More recently, Oct. 31 President Bush welcomed an agreement to bring North Korea back to six-party arms talks and said the United States will insist the communist regime abandon its nuclear weapons program in a verifiable fashion.
To lure the North back, Washington agreed to discuss the financial sanctions the United States imposed on North Korea a year ago for its alleged complicity in counterfeiting and money laundering to sell weapons of mass destruction. Those sanctions attempted to sever Pyongyang from the international financial system.
North Korea has boycotted the six-party talks since the sanctions were imposed.
Bush credited China, which has more leverage than any other country with North Korea, with bringing the North back to negotiations.
“I am pleased and I want to thank the Chinese,” the president told reporters in the Oval Office, after meeting with Andrew Natsios, his special envoy on Sudan.
“It’s clear the North Koreans got the message from the Chinese and everybody else,” said State Department spokesman Tom Casey.
The surprise announcement came three weeks after the communist regime in Pyongyang conducted its first-known test detonation of a nuclear bomb.
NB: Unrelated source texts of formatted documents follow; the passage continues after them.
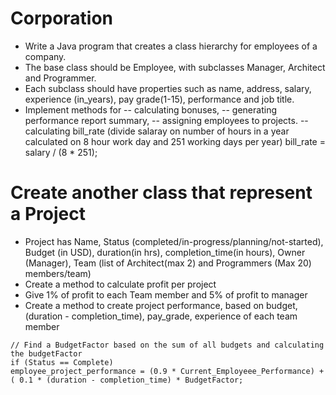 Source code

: # Corporation
- Write a Java program that creates a class hierarchy for employees of a company. 
- The base class should be Employee, with subclasses Manager, Architect and Programmer. 
- Each subclass should have properties such as name, address, salary, experience (in_years), pay grade(1-15), performance and job title. 
- Implement methods for 
-- calculating bonuses, 
-- generating performance report summary, 
-- assigning employees to projects.
-- calculating bill_rate (divide salaray on number of hours in  a year calculated  on 8 hour work day and 251 working days per year)
    bill_rate = salary / (8 * 251);


# Create another class that represent a Project
- Project has Name, Status (completed/in-progress/planning/not-started), Budget (in USD), duration(in hrs), completion_time(in hours), Owner (Manager), Team (list of Architect(max 2) and Programmers (Max 20) members/team)
- Create a method to calculate profit per project
- Give 1% of profit to each Team member and 5% of profit to manager
- Create a method to create project performance, based on budget, (duration - completion_time), pay_grade, experience of each team member
```
// Find a BudgetFactor based on the sum of all budgets and calculating the budgetFactor
if (Status == Complete)
employee_project_performance = (0.9 * Current_Employeee_Performance) + ( 0.1 * (duration - completion_time) * BudgetFactor; 
```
The agreement was struck after three-way discussions hosted by the Chinese in Beijing between the senior envoys from the United States, China and North Korea.
The U.S. negotiator, Assistant Secretary of State Christopher Hill, said the talks, which also include Japan, South Korea and Russia, could resume as early as November or December.
Bush said the agreement does not halt the United States’ effort to enforce a U.N. Security Council resolution passed in response to the North’s atomic test.
That resolution calls for a ban on the sale of major arms to Pyongyang and inspection of cargo entering and leaving the country. It also calls for the freezing of assets of businesses supplying North Korea’s nuclear and ballistic weapons programs, as well as restrictions on sales of luxury goods and travel bans on North Korean officials.
“We’ll be sending teams to the region to work with our partners to make sure that the current United Nations Security Council resolution is enforced, but also to make sure the talks are effective, that we achieve the results we want _ which is a North Korea that abandons her nuclear weapons programs and her nuclear weapons in a verifiable fashion in return for a better way forward for her people,” the president said. “I’m very pleased with the progress being made in the Far East. Still got a lot of work to do.”
* Editor’s note: Associated Press writer Jennifer Loven contributed to this story.